An increase in public awareness about animal welfare and the conditions under which livestock are raised has given birth to an original business venture that aims to improve the living conditions of animals raised for human consumption.
The American firm “Second Livestock”, the pet project of Assistant Professor Austin Stewart of Iowa State University, is developing virtual reality goggles for animals which allow the creatures actually tightly trapped in industrial cages to imagine that they are actually roaming free in nature.
“Eliminating the need for the physical space required for free-range livestock our Virtual Free Range gives livestock the experience of Free Range life while in the safe confines of our facility,” explains the Second Livestock website. The firm’s name makes reference to “Second Life”, the popular virtual three-dimensional recreational experience for humans.
As of this writing, the firm has only developed the goggles, and its accompanying multi-directional grazing apparatus which allows an animal to physically move around, for chickens. “Virtual Free Range combines the physical and psychological benefits of free range life with the safety and security of conventional agriculture. Chickens are free to roam, socialize and ‘eat’ virtual food, which appears in the virtual world where their real food trays are located,” the Second Livestock website explains.
The firm’s founder Professor Stuart claims that the Second Livestock system could benefit not only animals raised for human consumption, but also those living in zoos that have sunk into depression from living in captivity.

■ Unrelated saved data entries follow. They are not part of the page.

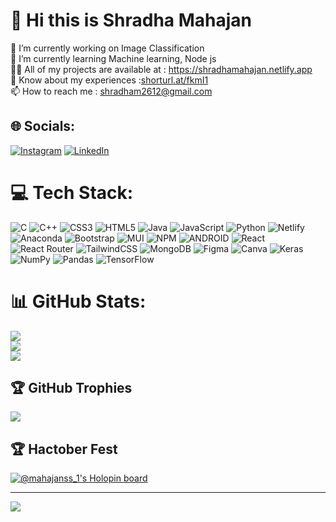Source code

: # 💫 Hi this is Shradha Mahajan
🔭 I’m currently working on Image Classification<br>🌱 I’m currently learning Machine learning, Node js<br>👨‍💻 All of my projects are available at : https://shradhamahajan.netlify.app<br>📄 Know about my experiences :[shorturl.at/fkmI1](https://drive.google.com/file/d/1CkHTBKVx1NVMFdFTAM9vMPAlPo8f_CFD/view?usp=sharing)<br>📫 How to reach me : shradham2612@gmail.com


## 🌐 Socials:
[![Instagram](https://img.shields.io/badge/Instagram-%23E4405F.svg?logo=Instagram&logoColor=white)](https://instagram.com/shradha_mahajan26) [![LinkedIn](https://img.shields.io/badge/LinkedIn-%230077B5.svg?logo=linkedin&logoColor=white)](https://linkedin.com/in/shradha-mahajan-02048a222) 

# 💻 Tech Stack:
![C](https://img.shields.io/badge/c-%2300599C.svg?style=plastic&logo=c&logoColor=white) ![C++](https://img.shields.io/badge/c++-%2300599C.svg?style=plastic&logo=c%2B%2B&logoColor=white) ![CSS3](https://img.shields.io/badge/css3-%231572B6.svg?style=plastic&logo=css3&logoColor=white) ![HTML5](https://img.shields.io/badge/html5-%23E34F26.svg?style=plastic&logo=html5&logoColor=white) ![Java](https://img.shields.io/badge/java-%23ED8B00.svg?style=plastic&logo=java&logoColor=white) ![JavaScript](https://img.shields.io/badge/javascript-%23323330.svg?style=plastic&logo=javascript&logoColor=%23F7DF1E) ![Python](https://img.shields.io/badge/python-3670A0?style=plastic&logo=python&logoColor=ffdd54) ![Netlify](https://img.shields.io/badge/netlify-%23000000.svg?style=plastic&logo=netlify&logoColor=#00C7B7) ![Anaconda](https://img.shields.io/badge/Anaconda-%2344A833.svg?style=plastic&logo=anaconda&logoColor=white) ![Bootstrap](https://img.shields.io/badge/bootstrap-%23563D7C.svg?style=plastic&logo=bootstrap&logoColor=white) ![MUI](https://img.shields.io/badge/MUI-%230081CB.svg?style=plastic&logo=material-ui&logoColor=white) ![NPM](https://img.shields.io/badge/NPM-%23000000.svg?style=plastic&logo=npm&logoColor=white) ![ANDROID](https://img.shields.io/badge/android-%2320232a.svg?style=plastic&logo=android&logoColor=%a4c639) ![React](https://img.shields.io/badge/react-%2320232a.svg?style=plastic&logo=react&logoColor=%2361DAFB) ![React Router](https://img.shields.io/badge/React_Router-CA4245?style=plastic&logo=react-router&logoColor=white) ![TailwindCSS](https://img.shields.io/badge/tailwindcss-%2338B2AC.svg?style=plastic&logo=tailwind-css&logoColor=white) ![MongoDB](https://img.shields.io/badge/MongoDB-%234ea94b.svg?style=plastic&logo=mongodb&logoColor=white) 	![Figma](https://img.shields.io/badge/figma-%23F24E1E.svg?style=plastic&logo=figma&logoColor=white) ![Canva](https://img.shields.io/badge/Canva-%2300C4CC.svg?style=plastic&logo=Canva&logoColor=white) ![Keras](https://img.shields.io/badge/Keras-%23D00000.svg?style=plastic&logo=Keras&logoColor=white) ![NumPy](https://img.shields.io/badge/numpy-%23013243.svg?style=plastic&logo=numpy&logoColor=white) ![Pandas](https://img.shields.io/badge/pandas-%23150458.svg?style=plastic&logo=pandas&logoColor=white) ![TensorFlow](https://img.shields.io/badge/TensorFlow-%23FF6F00.svg?style=plastic&logo=TensorFlow&logoColor=white)
# 📊 GitHub Stats:
![](https://github-readme-stats.vercel.app/api?username=shradham2612&theme=dark&hide_border=false&include_all_commits=true&count_private=false)<br/>
![](https://github-readme-streak-stats.herokuapp.com/?user=shradham2612&theme=dark&hide_border=false)<br/>
![](https://github-readme-stats.vercel.app/api/top-langs/?username=shradham2612&theme=dark&hide_border=false&include_all_commits=true&count_private=false&layout=compact)

## 🏆 GitHub Trophies
![](https://github-profile-trophy.vercel.app/?username=shradham2612&theme=alduin&no-frame=true&no-bg=true&margin-w=4)

## 🏆 Hactober Fest
[![@mahajanss_1's Holopin board](https://holopin.me/mahajanss_1)](https://holopin.io/@mahajanss_1)

---
[![](https://visitcount.itsvg.in/api?id=shradham2612&icon=5&color=0)](https://visitcount.itsvg.in)

<!-- Proudly created with GPRM ( https://gprm.itsvg.in ) -->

Stuart admits, though, that this application is purely theoretical, and it is doubtful that it will ever be developed. “As of now, it’s much too expensive to put the whole system into practice,” he says. “But in order to flesh out the idea, I needed to demonstrate that the technology works.”
“The goal of the project is to raise that question of how do we know what’s best, or what is humane treatment. And also to look at how we treat ourselves. We’re living in these little boxes, just like chickens,” says Stewart.
To date, the virtual 3-D world developed by Stewart has only been tested on humans, using the video game interface Oculus Rift. Stewart stresses that tests on non-human animals, should they ever be carried out, will only occur under strict ethical guidelines, although it is unclear how the consent of the chickens will be obtained.
The Second Livestock founder is certain that the project will ultimately prove successful. More and more, humans are living in virtual worlds, in cubicles at work and at home, so “why wouldn’t chickens want that as well?” he asks, chuckling.
“My goal with the presentation is to make it so people are not sure if I’m serious,” says Stewart, adding that he himself wasn’t sure of his own seriousness. “If it was a total spoof, when you’re in there watching it, your level of engagement is different.”
The Second Livestock system of tricking cages animals into thinking they are free recalls the popular Hollywood feature film “The Matrix”, in which intelligent robots “farm” human beings who are sedated in a virtual reality for their energy. The system also evokes the animated parody short film “The Meatrix”, which uses tropes from The Matrix movie to expose the cruel practices of industrial livestock farming.